Here are five fun facts about these fine vessels, courtesy of Click&Boat.
They go back a millenium
The modern catamaran seems like a state-of-the-art spacecraft, incorporating the latest of boating technology, but the idea itself goes back in time. It was Polynesian explorers who first used vessels ressembling modern catamarans more than a thousand years ago to roam the Pacific Ocean. Their floating ability and speed impressed William Dampier, an English pirate and navigator who was the first one who circumnavigated the globe thrice. During his travels in the Pacific Ocean he visited Tamil Nadu in India where he observed the locals sailing on a vessel he had never seen before. Dampier imported the design to Europe in the late 17th century, but it took another two centruries for the design to be turned into a boat with sails and masts by Nathanael Herreshoff, the designer who built the first catamaran of the modern era.

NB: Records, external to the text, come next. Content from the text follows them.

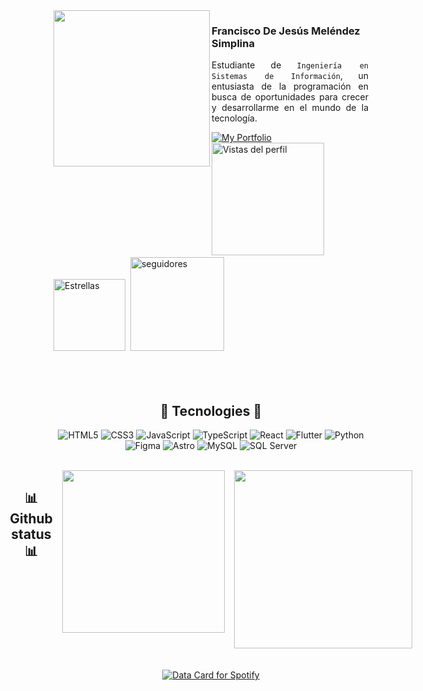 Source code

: <img src="https://media.tenor.com/Gh3LKX9HMFkAAAAj/hollow-knight-knight.gif" width=250 align="left">

### Francisco De Jesús Meléndez Simplina
<div align="justify">
    
Estudiante de `Ingeniería en Sistemas de Información`, un entusiasta de la programación en busca de oportunidades para crecer y desarrollarme en el mundo de la tecnología.  
</div>

<div align="">  
  <a href="https://chicoy.vercel.app/" target="_blank">
    <img 
      src="https://img.shields.io/badge/My%20Portfolio-black?style=for-the-badge&logo=firefox&logoColor=white" 
      alt="My Portfolio"
    >
  </a>
</div>

<div align="">
<img width="180px" 
  src="https://komarev.com/ghpvc/?username=FranciscoMelen10&label=Profile%20views&color=000000&style=for-the-badge" 
      alt="Vistas del perfil"/> 
<img width="115px" 
  alt="Estrellas" 
  title="Estrellas" 
  src="https://custom-icon-badges.herokuapp.com/badge/dynamic/json?logo=star&color=000000&labelColor=ffffff&logoColor=00000&label=Stars&style=for-the-badge&query=%24.stars&url=https://api.github-star-counter.workers.dev/user/FranciscoMelen10" /> 
    <img width="150px" 
       alt="seguidores" 
       title="seguidores no GitHub" 
       src="https://custom-icon-badges.herokuapp.com/github/followers/FranciscoMelen10?color=000000&labelColor=gray&style=for-the-badge&logo=person-add&label=Followers&logoColor=ffffff" />
</div>

<br>
<br>
<br>


<div align="center">
  <h2>🚀 Tecnologies 🚀</h2>
    
![HTML5](https://img.shields.io/badge/HTML5-ffffff?style=for-the-badge&logo=html5&logoColor=000000) 
![CSS3](https://img.shields.io/badge/CSS3-ffffff?style=for-the-badge&logo=css3&logoColor=000000) 
![JavaScript](https://img.shields.io/badge/JavaScript-ffffff?style=for-the-badge&logo=javascript&logoColor=000000) 
![TypeScript](https://img.shields.io/badge/TypeScript-ffffff?style=for-the-badge&logo=typescript&logoColor=000000) 
![React](https://img.shields.io/badge/React-ffffff?style=for-the-badge&logo=react&logoColor=000000) 
![Flutter](https://img.shields.io/badge/Flutter-ffffff?style=for-the-badge&logo=flutter&logoColor=000000) 
![Python](https://img.shields.io/badge/Python-ffffff?style=for-the-badge&logo=python&logoColor=000000) 
![Figma](https://img.shields.io/badge/Figma-ffffff?style=for-the-badge&logo=figma&logoColor=000000) 
![Astro](https://img.shields.io/badge/Astro-ffffff?style=for-the-badge&logo=astro&logoColor=000000) 
![MySQL](https://img.shields.io/badge/MySQL-ffffff?style=for-the-badge&logo=mysql&logoColor=000000) 
![SQL Server](https://img.shields.io/badge/SQL%20Server-ffffff?style=for-the-badge&logo=microsoftsqlserver&logoColor=000000) 

</div>


<br>

<div align="center" style="display: flex; justify-content: center; gap: 15px;">   
    <h2>📊 Github status 📊</h2>

  <img width="260" src="https://github-readme-stats.vercel.app/api?username=FranciscoMelen10&theme=default&hide_border=true&title_color=000000&text_color=000000&icon_color=000000&bg_color=ffffff&include_all_commits=false&count_private=false" />

  <img width="285" src="https://github-readme-streak-stats.herokuapp.com/?user=FranciscoMelen10&theme=default&hide_border=true&ring=000000&fire=000000&currStreakLabel=000000&sideNums=000000&sideLabels=000000&dates=000000&background=ffffff" />

</div>

<br>

<br>

<div align="center">
  <a href="https://data-card-for-spotify.herokuapp.com/card?user_id=31iiwrcdsol5uosdgpqvguvmkyla" target="_blank">
    <img 
      src="https://data-card-for-spotify.herokuapp.com/api/card?user_id=31iiwrcdsol5uosdgpqvguvmkyla&background_color=ffffff&font_color=000000" 
      alt="Data Card for Spotify"
    />
  </a>
</div>

</div>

The come in all sizes and shapes
Catamarans are exceptional for their variety in size and shape. The biggest catamaran that has ever been built is the Hemisphere Superyacht, measuring no less than 44 metres in length – it even has its own jacuzzi and trampoline. It can take up to 10 crewmembers and 12 passengers. The record might be soon broken by a catamaran taking up to 220 passengers, roaming Loch Ness in search of Nessie, the lake’s famous monster! As for the smallest ones, inflatable catamarans measuring less than 10 meters probably win the prize.
They are fast and furious
Speed is one of the main advantages of sailing on a catamaran, particularly for those who set off for an island-hopping trip with a catamaran charter. Due to their design that allows them to sail closer to the water, catamarans are stabler and faster than most monohulls, particularly sailboats. A smaller proportion of the vessel sits in the water, which reduces the drag. They are also safer and less likely to capsize, as the the extra width protects them from big waves and choppy waters.
Docking a catamaran can be a pain if you don’t plan ahead
Due to their idiosyncratic design, catamarans in many cases take up double or more the docking space needed for a monohull vessel. This is why finding an docking spot in a crowded marina can be more difficult and pricey, particularly in busy ports such as Monaco, Nice or Dubrovnik in the summer. This means that you need to plan ahead and book a place with an app such as Dockwa, SlipFiner or Snag-A-Slip.
A catamaran charter is ideal for an island-hopping trip
Some seas are more suitable for a catamaran charter than others. In Europe for example many boating enthusiasts opt for a catamaran charter in Croatia or Greece where island-hopping is an essential part of the sailing experience. When you sail in the Adriatic or the Aegean Sea you need a combination of speed and comfort, and which type of vessel offers that other than a spacious, modern catamaran?